Il ministro delle Infrastrutture, già nei guai per lo scatto che lo ritrae sorridente con Bruno Vespa mentre mostra il modellino del Ponte Morandi e nel mirino della maggioranza per il decretino che ha partorito il Consiglio dei Ministri dopo tanti annunci finiti a chiacchiere, finisce così di nuovo sulla graticola anche perchè subito dopo ha cancellato la foto da Instagram.
Una gaffe tira l’altra. Ancora impazzavano le polemiche per la foto con il plastico del ponte Morandi, nello studio di Vespa, ma il ministro delle Infrastrutture, Danilo Toninelli, ha deciso di avventurarsi in una dichiarazione di dubbio gusto sui social. Stavolta su Instagram dove posta una foto in cui sfoggia il nuovo taglio di capelli e scrive: “Ho revocato la revoca della concessione al mio barbiere”. Barbiere che nell’immagine spunta alle spalle del ministro, mentre accanto accanto a Toninelli ci sono i due figli, un bambino e una bambina.
Un tentativo di fare ironia sulla ricostruzione del ponte di Genova, in cui i 5Stelle si battono per evitare un ruolo attivo di Autostrade? Chissà .
Di sicuro lo stesso ministro si rende conto di aver tentato una battuta spericolata e quindi il post scompare e la stessa foto riappare poco dopo con un testo diverso. “Un momento di relax, insieme ai miei piccoli”.

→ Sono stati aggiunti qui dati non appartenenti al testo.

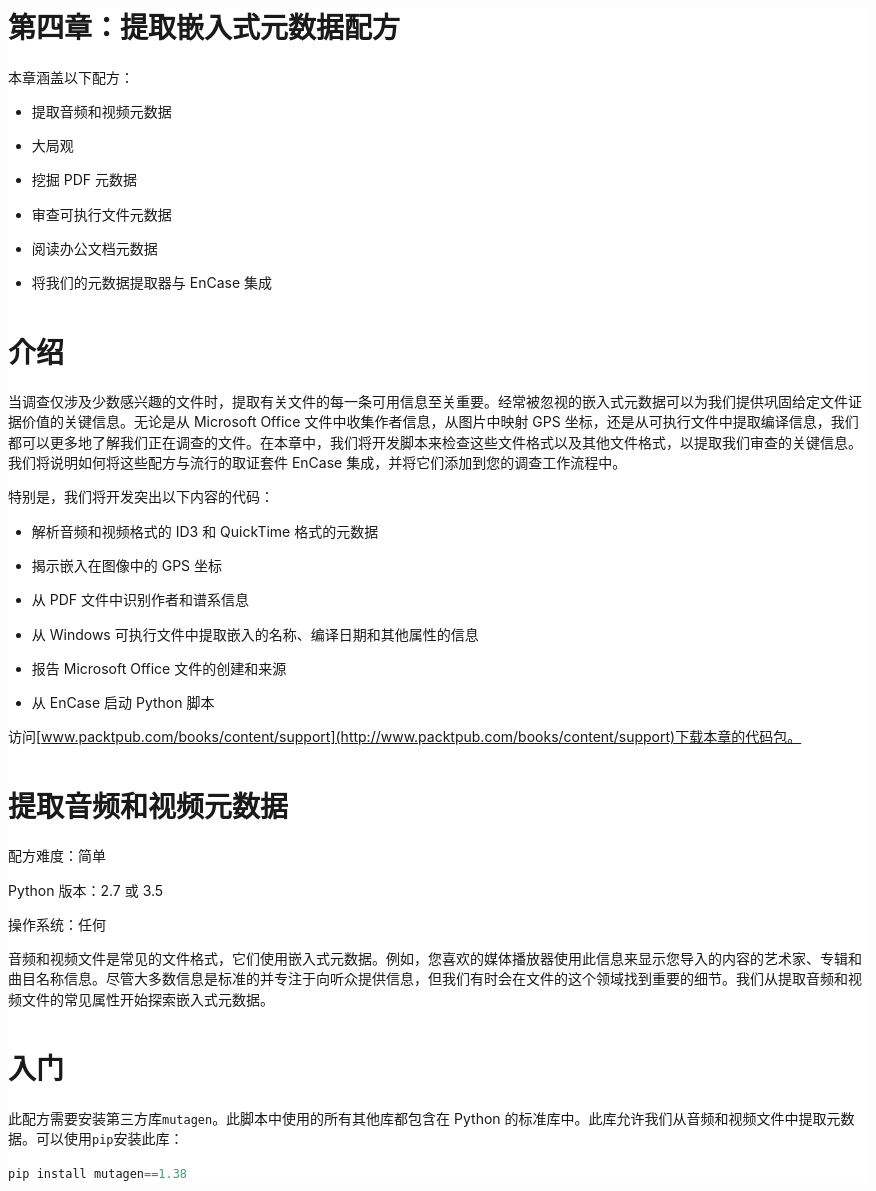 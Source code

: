# 第四章：提取嵌入式元数据配方

本章涵盖以下配方：

+   提取音频和视频元数据

+   大局观

+   挖掘 PDF 元数据

+   审查可执行文件元数据

+   阅读办公文档元数据

+   将我们的元数据提取器与 EnCase 集成

# 介绍

当调查仅涉及少数感兴趣的文件时，提取有关文件的每一条可用信息至关重要。经常被忽视的嵌入式元数据可以为我们提供巩固给定文件证据价值的关键信息。无论是从 Microsoft Office 文件中收集作者信息，从图片中映射 GPS 坐标，还是从可执行文件中提取编译信息，我们都可以更多地了解我们正在调查的文件。在本章中，我们将开发脚本来检查这些文件格式以及其他文件格式，以提取我们审查的关键信息。我们将说明如何将这些配方与流行的取证套件 EnCase 集成，并将它们添加到您的调查工作流程中。

特别是，我们将开发突出以下内容的代码：

+   解析音频和视频格式的 ID3 和 QuickTime 格式的元数据

+   揭示嵌入在图像中的 GPS 坐标

+   从 PDF 文件中识别作者和谱系信息

+   从 Windows 可执行文件中提取嵌入的名称、编译日期和其他属性的信息

+   报告 Microsoft Office 文件的创建和来源

+   从 EnCase 启动 Python 脚本

访问[www.packtpub.com/books/content/support](http://www.packtpub.com/books/content/support)下载本章的代码包。

# 提取音频和视频元数据

配方难度：简单

Python 版本：2.7 或 3.5

操作系统：任何

音频和视频文件是常见的文件格式，它们使用嵌入式元数据。例如，您喜欢的媒体播放器使用此信息来显示您导入的内容的艺术家、专辑和曲目名称信息。尽管大多数信息是标准的并专注于向听众提供信息，但我们有时会在文件的这个领域找到重要的细节。我们从提取音频和视频文件的常见属性开始探索嵌入式元数据。

# 入门

此配方需要安装第三方库`mutagen`。此脚本中使用的所有其他库都包含在 Python 的标准库中。此库允许我们从音频和视频文件中提取元数据。可以使用`pip`安装此库：

```py
pip install mutagen==1.38
```
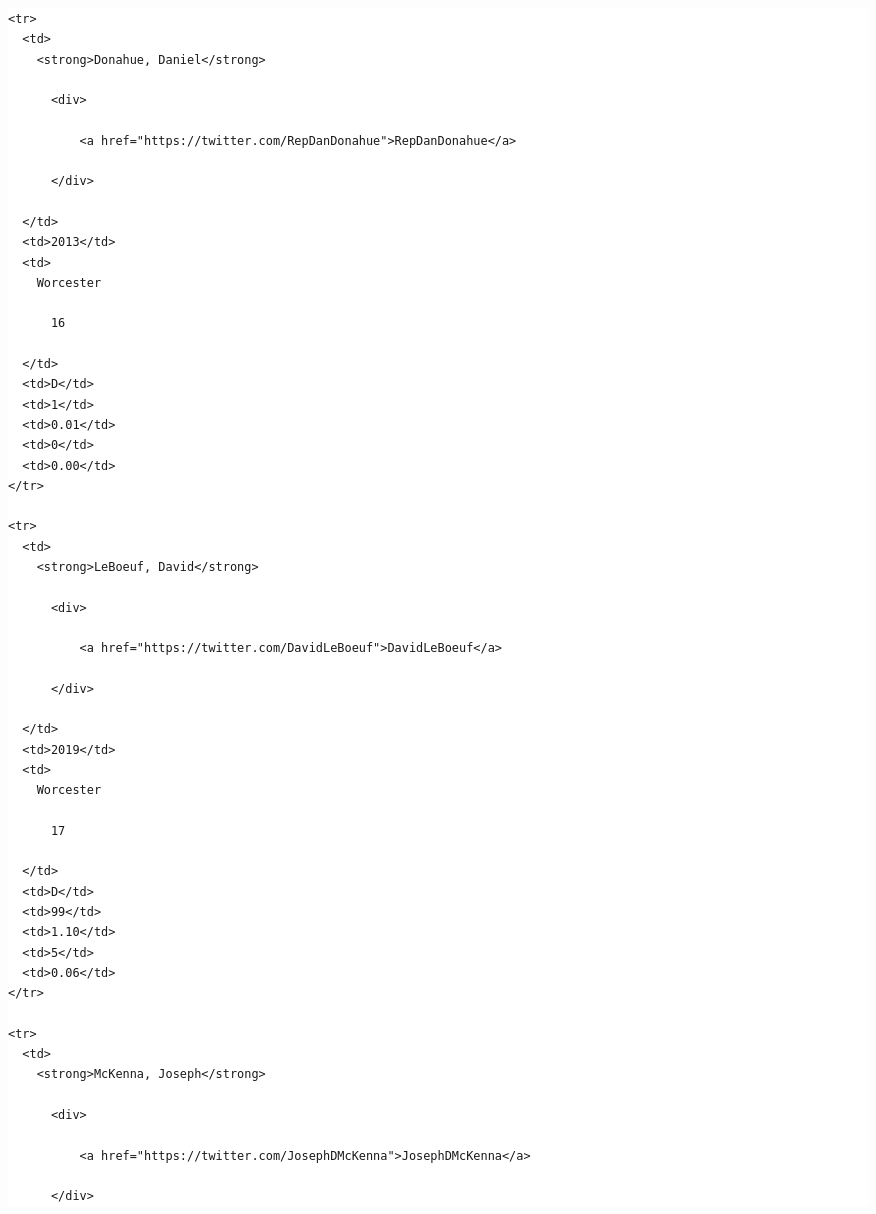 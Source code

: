     <tr>
      <td>
        <strong>Donahue, Daniel</strong>
        
          <div>
            
              <a href="https://twitter.com/RepDanDonahue">RepDanDonahue</a>
            
          </div>
        
      </td>
      <td>2013</td>
      <td>
        Worcester
         
          16
        
      </td>
      <td>D</td>
      <td>1</td>
      <td>0.01</td>
      <td>0</td>
      <td>0.00</td>
    </tr>
  
    <tr>
      <td>
        <strong>LeBoeuf, David</strong>
        
          <div>
            
              <a href="https://twitter.com/DavidLeBoeuf">DavidLeBoeuf</a>
            
          </div>
        
      </td>
      <td>2019</td>
      <td>
        Worcester
         
          17
        
      </td>
      <td>D</td>
      <td>99</td>
      <td>1.10</td>
      <td>5</td>
      <td>0.06</td>
    </tr>
  
    <tr>
      <td>
        <strong>McKenna, Joseph</strong>
        
          <div>
            
              <a href="https://twitter.com/JosephDMcKenna">JosephDMcKenna</a>
            
          </div>
         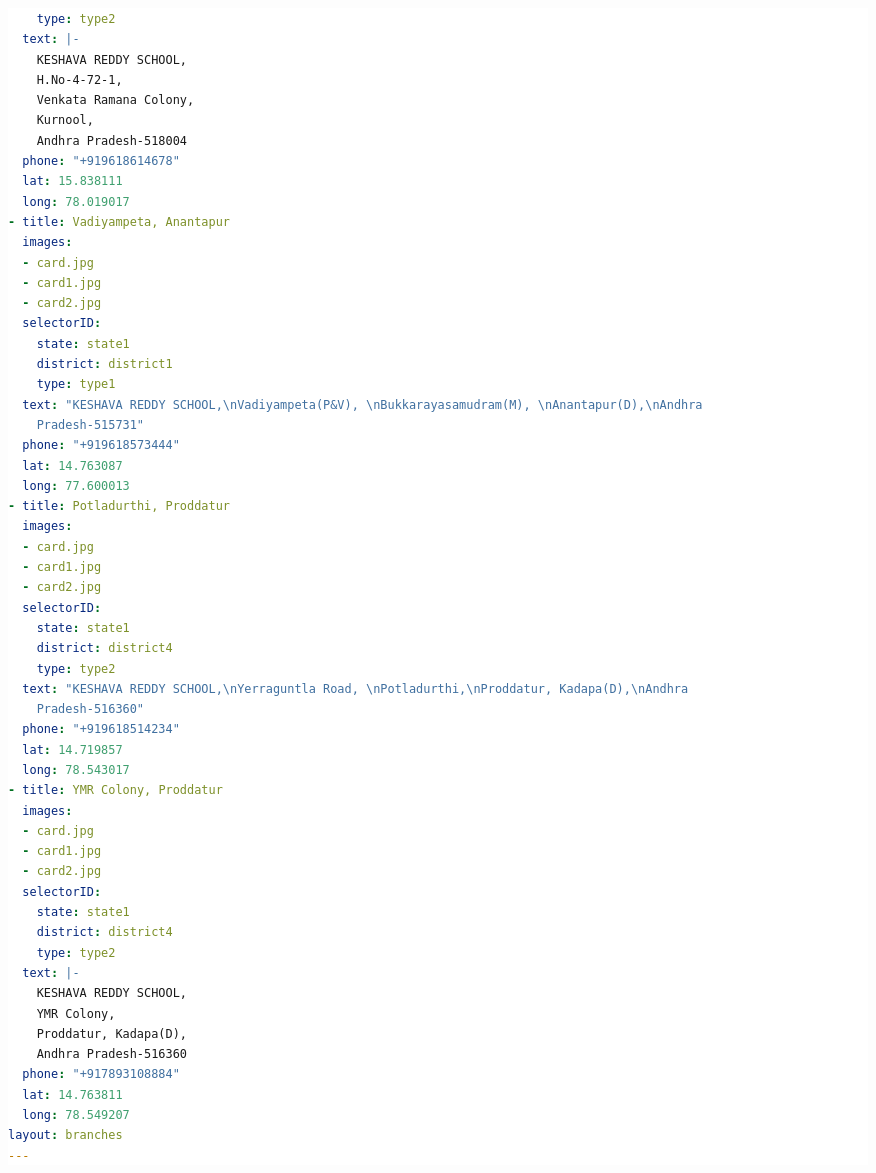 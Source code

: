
 ```yaml
    type: type2
  text: |-
    KESHAVA REDDY SCHOOL,
    H.No-4-72-1,
    Venkata Ramana Colony,
    Kurnool,
    Andhra Pradesh-518004
  phone: "+919618614678"
  lat: 15.838111
  long: 78.019017
- title: Vadiyampeta, Anantapur
  images:
  - card.jpg
  - card1.jpg
  - card2.jpg
  selectorID:
    state: state1
    district: district1
    type: type1
  text: "KESHAVA REDDY SCHOOL,\nVadiyampeta(P&V), \nBukkarayasamudram(M), \nAnantapur(D),\nAndhra
    Pradesh-515731"
  phone: "+919618573444"
  lat: 14.763087
  long: 77.600013
- title: Potladurthi, Proddatur
  images:
  - card.jpg
  - card1.jpg
  - card2.jpg
  selectorID:
    state: state1
    district: district4
    type: type2
  text: "KESHAVA REDDY SCHOOL,\nYerraguntla Road, \nPotladurthi,\nProddatur, Kadapa(D),\nAndhra
    Pradesh-516360"
  phone: "+919618514234"
  lat: 14.719857
  long: 78.543017
- title: YMR Colony, Proddatur
  images:
  - card.jpg
  - card1.jpg
  - card2.jpg
  selectorID:
    state: state1
    district: district4
    type: type2
  text: |-
    KESHAVA REDDY SCHOOL,
    YMR Colony,
    Proddatur, Kadapa(D),
    Andhra Pradesh-516360
  phone: "+917893108884"
  lat: 14.763811
  long: 78.549207
layout: branches
---
```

Troppo tardi per evitare la polemica. “Dopo tutti i modellini ed i sorrisoni in TV con Vespa direi che il riposo è meritato. Mi raccomando: sempre concentrato. Alla grande!”, scrive phranz75.
“Io revocherei a te la concessione da ministro”, dice yanezthetravellingman. E c’è chi lo invita a ripubblicare il post precedente, se ha il coraggio.
In un retroscena pubblicato oggi dal Corriere della Sera si racconta che anche nel consiglio dei ministri Toninelli non ha avuto vita facile: il decreto è stato emendato di varie parti perchè i ministri non si fidavano dell’impostazione di Toninelli, mentre Moavero e Tria avevano addirittura annunciato di non voler partecipare alla votazione del provvedimento.
Salvini ha invitato i colleghi di governo a superare le obiezioni perchè necessitava dare «un segnale politico» all’opinione pubblica. Traduzione: va evitata la figuraccia. Ma poi ha anche criticato “l’annuncite” dei ministri, mettendo nel mirino proprio Toninelli.
Il ministro si è difeso ed è stato difeso da Di Maio, unico suo vero sponsor all’interno del governo. Alla fine è arrivato il voto ma su un testo fortemente rimaneggiato e “salvo intese”.